◆ ACTION ITEM ◆
Could you output all of the records below exactly as they appear?

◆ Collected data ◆
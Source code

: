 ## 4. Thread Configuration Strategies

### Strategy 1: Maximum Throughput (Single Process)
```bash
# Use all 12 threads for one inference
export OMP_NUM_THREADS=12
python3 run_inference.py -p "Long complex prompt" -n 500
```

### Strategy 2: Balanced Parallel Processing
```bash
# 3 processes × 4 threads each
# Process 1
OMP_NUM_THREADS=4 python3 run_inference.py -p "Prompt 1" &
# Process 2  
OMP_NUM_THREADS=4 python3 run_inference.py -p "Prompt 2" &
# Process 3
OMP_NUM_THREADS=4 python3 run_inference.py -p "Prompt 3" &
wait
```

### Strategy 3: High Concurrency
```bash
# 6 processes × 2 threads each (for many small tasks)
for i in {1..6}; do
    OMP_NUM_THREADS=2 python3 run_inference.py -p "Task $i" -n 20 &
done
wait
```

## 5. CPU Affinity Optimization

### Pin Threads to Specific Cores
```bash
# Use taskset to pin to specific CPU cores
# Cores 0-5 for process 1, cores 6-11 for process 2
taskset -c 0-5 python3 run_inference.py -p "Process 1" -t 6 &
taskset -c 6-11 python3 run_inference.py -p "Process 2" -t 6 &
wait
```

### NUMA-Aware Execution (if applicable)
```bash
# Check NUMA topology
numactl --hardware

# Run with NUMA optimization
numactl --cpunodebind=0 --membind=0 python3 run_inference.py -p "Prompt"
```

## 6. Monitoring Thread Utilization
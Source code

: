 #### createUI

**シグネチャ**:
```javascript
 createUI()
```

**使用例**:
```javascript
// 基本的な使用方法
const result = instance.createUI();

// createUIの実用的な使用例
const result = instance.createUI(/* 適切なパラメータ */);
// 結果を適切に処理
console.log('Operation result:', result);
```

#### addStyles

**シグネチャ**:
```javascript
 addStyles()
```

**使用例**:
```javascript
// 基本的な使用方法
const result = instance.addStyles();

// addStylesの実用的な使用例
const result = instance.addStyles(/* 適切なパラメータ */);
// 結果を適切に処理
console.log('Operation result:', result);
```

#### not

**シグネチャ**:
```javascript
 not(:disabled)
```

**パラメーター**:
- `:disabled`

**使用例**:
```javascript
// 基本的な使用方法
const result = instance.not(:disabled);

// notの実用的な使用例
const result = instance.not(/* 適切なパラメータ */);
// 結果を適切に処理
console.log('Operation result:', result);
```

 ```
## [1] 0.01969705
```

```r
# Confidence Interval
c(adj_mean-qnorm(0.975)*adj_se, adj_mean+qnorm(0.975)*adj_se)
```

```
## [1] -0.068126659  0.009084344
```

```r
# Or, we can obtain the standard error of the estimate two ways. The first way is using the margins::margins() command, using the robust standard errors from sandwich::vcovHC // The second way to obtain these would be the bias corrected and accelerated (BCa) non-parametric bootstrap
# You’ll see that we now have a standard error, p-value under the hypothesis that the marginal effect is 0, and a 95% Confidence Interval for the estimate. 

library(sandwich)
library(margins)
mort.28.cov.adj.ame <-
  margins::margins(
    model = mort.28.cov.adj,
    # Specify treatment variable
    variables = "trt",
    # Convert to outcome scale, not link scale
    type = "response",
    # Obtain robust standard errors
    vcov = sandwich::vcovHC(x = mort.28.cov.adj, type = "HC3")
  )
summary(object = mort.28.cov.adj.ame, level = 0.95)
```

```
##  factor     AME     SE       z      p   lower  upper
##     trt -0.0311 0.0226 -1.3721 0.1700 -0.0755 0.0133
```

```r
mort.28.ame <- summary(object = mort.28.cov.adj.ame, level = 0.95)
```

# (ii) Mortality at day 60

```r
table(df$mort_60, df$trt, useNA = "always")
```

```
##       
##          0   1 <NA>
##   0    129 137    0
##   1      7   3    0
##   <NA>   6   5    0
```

◆ ANSWER SPACE ◆
Source code

: ## 4. Thread Configuration Strategies

### Strategy 1: Maximum Throughput (Single Process)
```bash
# Use all 12 threads for one inference
export OMP_NUM_THREADS=12
python3 run_inference.py -p "Long complex prompt" -n 500
```

### Strategy 2: Balanced Parallel Processing
```bash
# 3 processes × 4 threads each
# Process 1
OMP_NUM_THREADS=4 python3 run_inference.py -p "Prompt 1" &
# Process 2  
OMP_NUM_THREADS=4 python3 run_inference.py -p "Prompt 2" &
# Process 3
OMP_NUM_THREADS=4 python3 run_inference.py -p "Prompt 3" &
wait
```

### Strategy 3: High Concurrency
```bash
# 6 processes × 2 threads each (for many small tasks)
for i in {1..6}; do
    OMP_NUM_THREADS=2 python3 run_inference.py -p "Task $i" -n 20 &
done
wait
```

## 5. CPU Affinity Optimization

### Pin Threads to Specific Cores
```bash
# Use taskset to pin to specific CPU cores
# Cores 0-5 for process 1, cores 6-11 for process 2
taskset -c 0-5 python3 run_inference.py -p "Process 1" -t 6 &
taskset -c 6-11 python3 run_inference.py -p "Process 2" -t 6 &
wait
```

### NUMA-Aware Execution (if applicable)
```bash
# Check NUMA topology
numactl --hardware

# Run with NUMA optimization
numactl --cpunodebind=0 --membind=0 python3 run_inference.py -p "Prompt"
```

## 6. Monitoring Thread Utilization
Source code

: #### createUI

**シグネチャ**:
```javascript
 createUI()
```

**使用例**:
```javascript
// 基本的な使用方法
const result = instance.createUI();

// createUIの実用的な使用例
const result = instance.createUI(/* 適切なパラメータ */);
// 結果を適切に処理
console.log('Operation result:', result);
```

#### addStyles

**シグネチャ**:
```javascript
 addStyles()
```

**使用例**:
```javascript
// 基本的な使用方法
const result = instance.addStyles();

// addStylesの実用的な使用例
const result = instance.addStyles(/* 適切なパラメータ */);
// 結果を適切に処理
console.log('Operation result:', result);
```

#### not

**シグネチャ**:
```javascript
 not(:disabled)
```

**パラメーター**:
- `:disabled`

**使用例**:
```javascript
// 基本的な使用方法
const result = instance.not(:disabled);

// notの実用的な使用例
const result = instance.not(/* 適切なパラメータ */);
// 結果を適切に処理
console.log('Operation result:', result);
```

 ```
## [1] 0.01969705
```

```r
# Confidence Interval
c(adj_mean-qnorm(0.975)*adj_se, adj_mean+qnorm(0.975)*adj_se)
```

```
## [1] -0.068126659  0.009084344
```

```r
# Or, we can obtain the standard error of the estimate two ways. The first way is using the margins::margins() command, using the robust standard errors from sandwich::vcovHC // The second way to obtain these would be the bias corrected and accelerated (BCa) non-parametric bootstrap
# You’ll see that we now have a standard error, p-value under the hypothesis that the marginal effect is 0, and a 95% Confidence Interval for the estimate. 

library(sandwich)
library(margins)
mort.28.cov.adj.ame <-
  margins::margins(
    model = mort.28.cov.adj,
    # Specify treatment variable
    variables = "trt",
    # Convert to outcome scale, not link scale
    type = "response",
    # Obtain robust standard errors
    vcov = sandwich::vcovHC(x = mort.28.cov.adj, type = "HC3")
  )
summary(object = mort.28.cov.adj.ame, level = 0.95)
```

```
##  factor     AME     SE       z      p   lower  upper
##     trt -0.0311 0.0226 -1.3721 0.1700 -0.0755 0.0133
```

```r
mort.28.ame <- summary(object = mort.28.cov.adj.ame, level = 0.95)
```

# (ii) Mortality at day 60

```r
table(df$mort_60, df$trt, useNA = "always")
```

```
##       
##          0   1 <NA>
##   0    129 137    0
##   1      7   3    0
##   <NA>   6   5    0
```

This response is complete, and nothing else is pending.